On August 12, 2020, Ohio Secretary of State Frank LaRose issued Directive 2020-16 prohibiting Ohio Boards of Elections from installing secure drop boxes for receiving ballots and ballot applications at any location other than the Board office. But limiting counties to a single drop box per county disfavors voters of highly populated counties relative to those of lightly populated counties. For example, Noble County has 7,903 registered voters, while Cuyahoga County has 858,041. The Secretary’s directive particularly disfavors voters who are poorer and people of color who are fearful of voting in person because the pandemic has disproportionately devastated these populations.
Legal Theory
The directive limiting drop boxes to a sole drop box in a single location per county places a heavy burden on voters living in Ohio’s largest and most populous counties in violation of the Equal Protection Clause. Burdens on the exercise of the right to vote must fall equally on the citizens of a state. The directive also violates the First and Fourteenth Amendments of the Constitution because it is a burden on the exercise of the right to vote that is not justified by any sufficiently weighty state interest.
Status Update
The Ohio Chapter of the A. Philip Randolph Institute, the League of Women Voters of Ohio, the Ohio chapter of the NAACP, and several individual Ohio voters filed a lawsuit in federal district court for the Northern District of Ohio on August 26, 2020. We joined as co-counsel the next day. We filed a motion for a Preliminary Injunction on September 4, 2020.
Defendant LaRose Answered the Complaint on September 9. Donald J. Trump for President, Inc., the Ohio Republican Party, the Republican National Committee, and the National Republican Congressional Committee filed a motion to intervene as defendants on September 10. We opposed the intervention on September 14, but the Court granted the motion on September 15 and Intervenors Answer was accepted as filed.
Defendant and Intervenors all filed oppositions to our PI motion on September 16, and we filed our Reply in Support on September 21. All parties also submitted their Witness and Exhibit Lists that day.
The Court held a hearing on the Motion for Preliminary Injunction on September 22. It lasted over 12 hours and carried over to the next morning for closing arguments.On September 25, Judge Dan Polster ruled to hold the motion in abeyance, awaiting the result of state court proceedings on a similar issue.
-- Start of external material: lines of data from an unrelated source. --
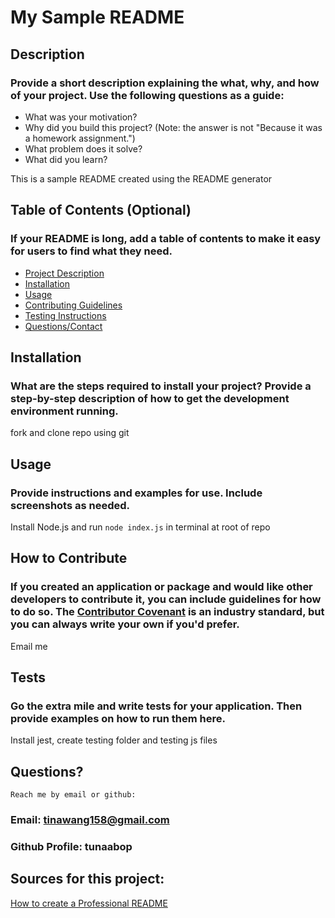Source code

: # My Sample README

  ## Description <a name="description"/>
  
  ### Provide a short description explaining the what, why, and how of your project. Use the following questions as a guide:
  
  - What was your motivation?
  - Why did you build this project? (Note: the answer is not "Because it was a homework assignment.")
  - What problem does it solve?
  - What did you learn?

  This is a sample README created using the README generator
  
  ## Table of Contents (Optional)
  
 ### If your README is long, add a table of contents to make it easy for users to find what they need.
  
  - [Project Description](#description)
  - [Installation](#installation)
  - [Usage](#usage)
  - [Contributing Guidelines](#contribute)
  - [Testing Instructions](#testing)
  - [Questions/Contact](#questions)
  
  
  ## Installation <a name="installation"/>
  
  ### What are the steps required to install your project? Provide a step-by-step description of how to get the development environment running.
  
  fork and clone repo using git
  
 
  ## Usage  <a name="usage"/>
  
  ### Provide instructions and examples for use. Include screenshots as needed.
 
  Install Node.js and run `node index.js` in terminal at root of repo

  
  ## How to Contribute <a name="contribute"/>
  
  ### If you created an application or package and would like other developers to contribute it, you can include guidelines for how to do so. The [Contributor Covenant](https://www.contributor-covenant.org/) is an industry standard, but you can always write your own if you'd prefer.
  
  Email me
  
  
  ## Tests <a name="testing"/>
  
  ### Go the extra mile and write tests for your application. Then provide examples on how to run them here.
  
  Install jest, create testing folder and testing js files
  
  
  ## Questions? <a name="questions"/>
    Reach me by email or github:
  ### Email: tinawang158@gmail.com
  ### Github Profile: tunaabop

  ## Sources for this project:
  [How to create a Professional README](https://coding-boot-camp.github.io/full-stack/github/professional-readme-guide)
He also ordered, ordered Secretary LaRose to work in the meantime with the Cuyahoga County Board of Elections to reach a solution to avoid anticipated serious delays caused by traffic patterns.
A hearing of the State case before Ohio’s 10th District Court of Appeals took place on September 24, 2020. On October 2, the state court ruled that Ohio law neither required Secretary LaRose to issue his directive, nor precluded it, effectively leaving to his discretion the question of whether to allow multiple drop boxes or off-site drop boxes.
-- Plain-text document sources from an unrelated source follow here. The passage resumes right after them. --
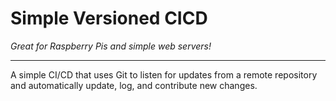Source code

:# Simple Versioned CICD
<i>Great for Raspberry Pis and simple web servers!</i>
<hr>
A simple CI/CD that uses Git to listen for updates from a remote repository and automatically update, log, and contribute new changes.
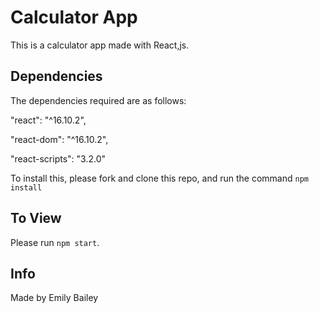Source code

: # Calculator App

This is a calculator app made with React,js.

## Dependencies

The dependencies required are as follows:

"react": "^16.10.2",

"react-dom": "^16.10.2",

"react-scripts": "3.2.0"

To install this, please fork and clone this repo, and run the command `npm install`

## To View

Please run `npm start`.

## Info

Made by Emily Bailey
On October 5, Secretary LaRose issued Directive 2020-22, clarifying Directive 2020-16 as allowing multiple drop boxes “outside” a Board of Elections.
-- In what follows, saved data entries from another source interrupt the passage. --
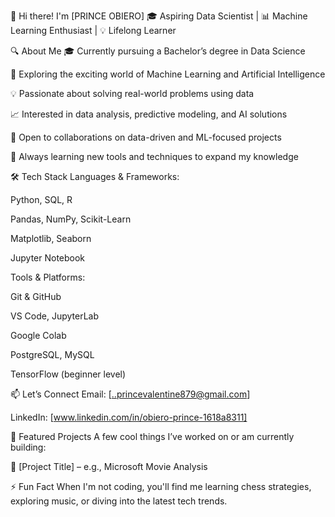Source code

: 👋 Hi there! I'm [PRINCE OBIERO]
🎓 Aspiring Data Scientist | 📊 Machine Learning Enthusiast | 💡 Lifelong Learner

🔍 About Me
🎓 Currently pursuing a Bachelor’s degree in Data Science

🤖 Exploring the exciting world of Machine Learning and Artificial Intelligence

💡 Passionate about solving real-world problems using data

📈 Interested in data analysis, predictive modeling, and AI solutions

💬 Open to collaborations on data-driven and ML-focused projects

🧠 Always learning new tools and techniques to expand my knowledge

🛠️ Tech Stack
Languages & Frameworks:

Python, SQL, R

Pandas, NumPy, Scikit-Learn

Matplotlib, Seaborn

Jupyter Notebook

Tools & Platforms:

Git & GitHub

VS Code, JupyterLab

Google Colab

PostgreSQL, MySQL

TensorFlow (beginner level)

📫 Let’s Connect
Email: [..princevalentine879@gmail.com]

LinkedIn: [www.linkedin.com/in/obiero-prince-1618a8311]


📂 Featured Projects
A few cool things I’ve worked on or am currently building:


🤖 [Project Title] – e.g., Microsoft Movie Analysis

⚡ Fun Fact
When I'm not coding, you'll find me learning chess strategies, exploring music, or diving into the latest tech trends.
Following the new Directive, Judge Polster ordered dismissal of the case on October 6. We moved the next day for his reconsideration of the dismissal, noting that the Secretary was not construing the new Directive to permit off-site collection of ballots except in very limited, apparently arbitrary instances.
On October 8, Judge Polster granted our Motion for Reconsideration, reopened the suit, and entered our requested preliminary injunction. He ordered Secretary LaRose to allow individual Boards of Election to place off-site ballot drop boxes.
On October 9, Defendant and Intervenors filed separate appeals to the Sixth Circuit, and Defendant filed an emergency motion to stay Judge Polster’s injunction during the appeal. We were ordered to respond to Defendant’s motion that afternoon. Later that evening the Sixth Circuit granted the Defendant’s stay application. With the stay in effect, the Sixth Circuit issued a briefing schedule that would not begin until after the election.
A stipulation of voluntary dismissal was entered on October 22. On October 26, the Secretary and Intervenors dismissed the Sixth Circuit appeal, ending the case.